[Saved entries]
○ ○ ○ ○ ○ ○ ○
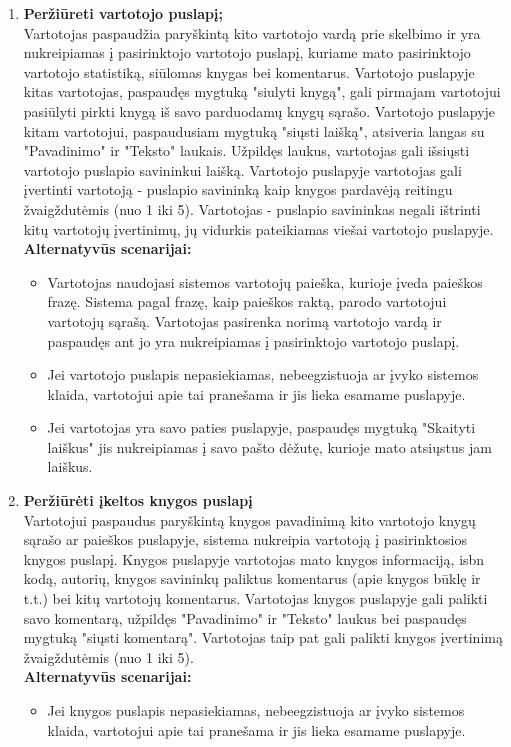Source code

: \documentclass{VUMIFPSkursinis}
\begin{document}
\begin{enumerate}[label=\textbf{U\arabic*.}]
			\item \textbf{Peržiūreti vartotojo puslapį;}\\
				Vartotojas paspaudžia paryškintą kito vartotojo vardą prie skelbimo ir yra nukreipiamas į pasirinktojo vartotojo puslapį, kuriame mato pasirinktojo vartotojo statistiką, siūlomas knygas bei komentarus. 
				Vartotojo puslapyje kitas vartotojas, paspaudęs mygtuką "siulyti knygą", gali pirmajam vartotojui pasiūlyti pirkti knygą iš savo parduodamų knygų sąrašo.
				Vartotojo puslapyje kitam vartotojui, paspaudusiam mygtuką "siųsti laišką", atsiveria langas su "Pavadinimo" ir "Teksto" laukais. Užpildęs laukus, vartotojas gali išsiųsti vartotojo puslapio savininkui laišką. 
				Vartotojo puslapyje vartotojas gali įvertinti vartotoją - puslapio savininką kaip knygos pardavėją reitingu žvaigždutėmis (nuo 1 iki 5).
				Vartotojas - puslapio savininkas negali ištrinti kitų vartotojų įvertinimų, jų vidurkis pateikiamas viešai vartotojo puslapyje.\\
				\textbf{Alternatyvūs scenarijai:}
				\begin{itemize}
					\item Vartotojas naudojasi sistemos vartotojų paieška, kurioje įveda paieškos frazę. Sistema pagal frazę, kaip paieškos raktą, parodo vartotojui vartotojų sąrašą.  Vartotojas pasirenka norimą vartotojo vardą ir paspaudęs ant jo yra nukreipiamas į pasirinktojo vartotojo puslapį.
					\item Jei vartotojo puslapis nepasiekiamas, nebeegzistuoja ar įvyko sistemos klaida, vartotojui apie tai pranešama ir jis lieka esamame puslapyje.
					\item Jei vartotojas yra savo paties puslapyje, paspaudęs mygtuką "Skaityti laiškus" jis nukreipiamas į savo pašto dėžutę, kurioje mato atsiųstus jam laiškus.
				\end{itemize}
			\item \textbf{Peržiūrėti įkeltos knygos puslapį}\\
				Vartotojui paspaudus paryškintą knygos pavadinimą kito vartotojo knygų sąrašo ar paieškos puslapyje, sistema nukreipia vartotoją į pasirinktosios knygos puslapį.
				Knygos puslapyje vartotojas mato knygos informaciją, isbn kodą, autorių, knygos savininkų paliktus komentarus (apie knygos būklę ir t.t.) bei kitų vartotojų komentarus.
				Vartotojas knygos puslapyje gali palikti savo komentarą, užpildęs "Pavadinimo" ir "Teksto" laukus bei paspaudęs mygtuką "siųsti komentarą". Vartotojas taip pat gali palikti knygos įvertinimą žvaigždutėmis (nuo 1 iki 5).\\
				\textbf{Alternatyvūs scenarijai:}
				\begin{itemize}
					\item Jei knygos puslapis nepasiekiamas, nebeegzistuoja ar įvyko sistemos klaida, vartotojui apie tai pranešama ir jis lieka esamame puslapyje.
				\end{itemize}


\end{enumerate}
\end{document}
○ ○ ○ ○ ○ ○ ○
• [REQUIREMENT] Your reply should restate the data above word for word and contain no pictures.

• [EXERCISE RESULT]
Source code

: \documentclass{VUMIFPSkursinis}
\begin{document}
\begin{enumerate}[label=\textbf{U\arabic*.}]
			\item \textbf{Peržiūreti vartotojo puslapį;}\\
				Vartotojas paspaudžia paryškintą kito vartotojo vardą prie skelbimo ir yra nukreipiamas į pasirinktojo vartotojo puslapį, kuriame mato pasirinktojo vartotojo statistiką, siūlomas knygas bei komentarus. 
				Vartotojo puslapyje kitas vartotojas, paspaudęs mygtuką "siulyti knygą", gali pirmajam vartotojui pasiūlyti pirkti knygą iš savo parduodamų knygų sąrašo.
				Vartotojo puslapyje kitam vartotojui, paspaudusiam mygtuką "siųsti laišką", atsiveria langas su "Pavadinimo" ir "Teksto" laukais. Užpildęs laukus, vartotojas gali išsiųsti vartotojo puslapio savininkui laišką. 
				Vartotojo puslapyje vartotojas gali įvertinti vartotoją - puslapio savininką kaip knygos pardavėją reitingu žvaigždutėmis (nuo 1 iki 5).
				Vartotojas - puslapio savininkas negali ištrinti kitų vartotojų įvertinimų, jų vidurkis pateikiamas viešai vartotojo puslapyje.\\
				\textbf{Alternatyvūs scenarijai:}
				\begin{itemize}
					\item Vartotojas naudojasi sistemos vartotojų paieška, kurioje įveda paieškos frazę. Sistema pagal frazę, kaip paieškos raktą, parodo vartotojui vartotojų sąrašą.  Vartotojas pasirenka norimą vartotojo vardą ir paspaudęs ant jo yra nukreipiamas į pasirinktojo vartotojo puslapį.
					\item Jei vartotojo puslapis nepasiekiamas, nebeegzistuoja ar įvyko sistemos klaida, vartotojui apie tai pranešama ir jis lieka esamame puslapyje.
					\item Jei vartotojas yra savo paties puslapyje, paspaudęs mygtuką "Skaityti laiškus" jis nukreipiamas į savo pašto dėžutę, kurioje mato atsiųstus jam laiškus.
				\end{itemize}
			\item \textbf{Peržiūrėti įkeltos knygos puslapį}\\
				Vartotojui paspaudus paryškintą knygos pavadinimą kito vartotojo knygų sąrašo ar paieškos puslapyje, sistema nukreipia vartotoją į pasirinktosios knygos puslapį.
				Knygos puslapyje vartotojas mato knygos informaciją, isbn kodą, autorių, knygos savininkų paliktus komentarus (apie knygos būklę ir t.t.) bei kitų vartotojų komentarus.
				Vartotojas knygos puslapyje gali palikti savo komentarą, užpildęs "Pavadinimo" ir "Teksto" laukus bei paspaudęs mygtuką "siųsti komentarą". Vartotojas taip pat gali palikti knygos įvertinimą žvaigždutėmis (nuo 1 iki 5).\\
				\textbf{Alternatyvūs scenarijai:}
				\begin{itemize}
					\item Jei knygos puslapis nepasiekiamas, nebeegzistuoja ar įvyko sistemos klaida, vartotojui apie tai pranešama ir jis lieka esamame puslapyje.
				\end{itemize}


\end{enumerate}
\end{document}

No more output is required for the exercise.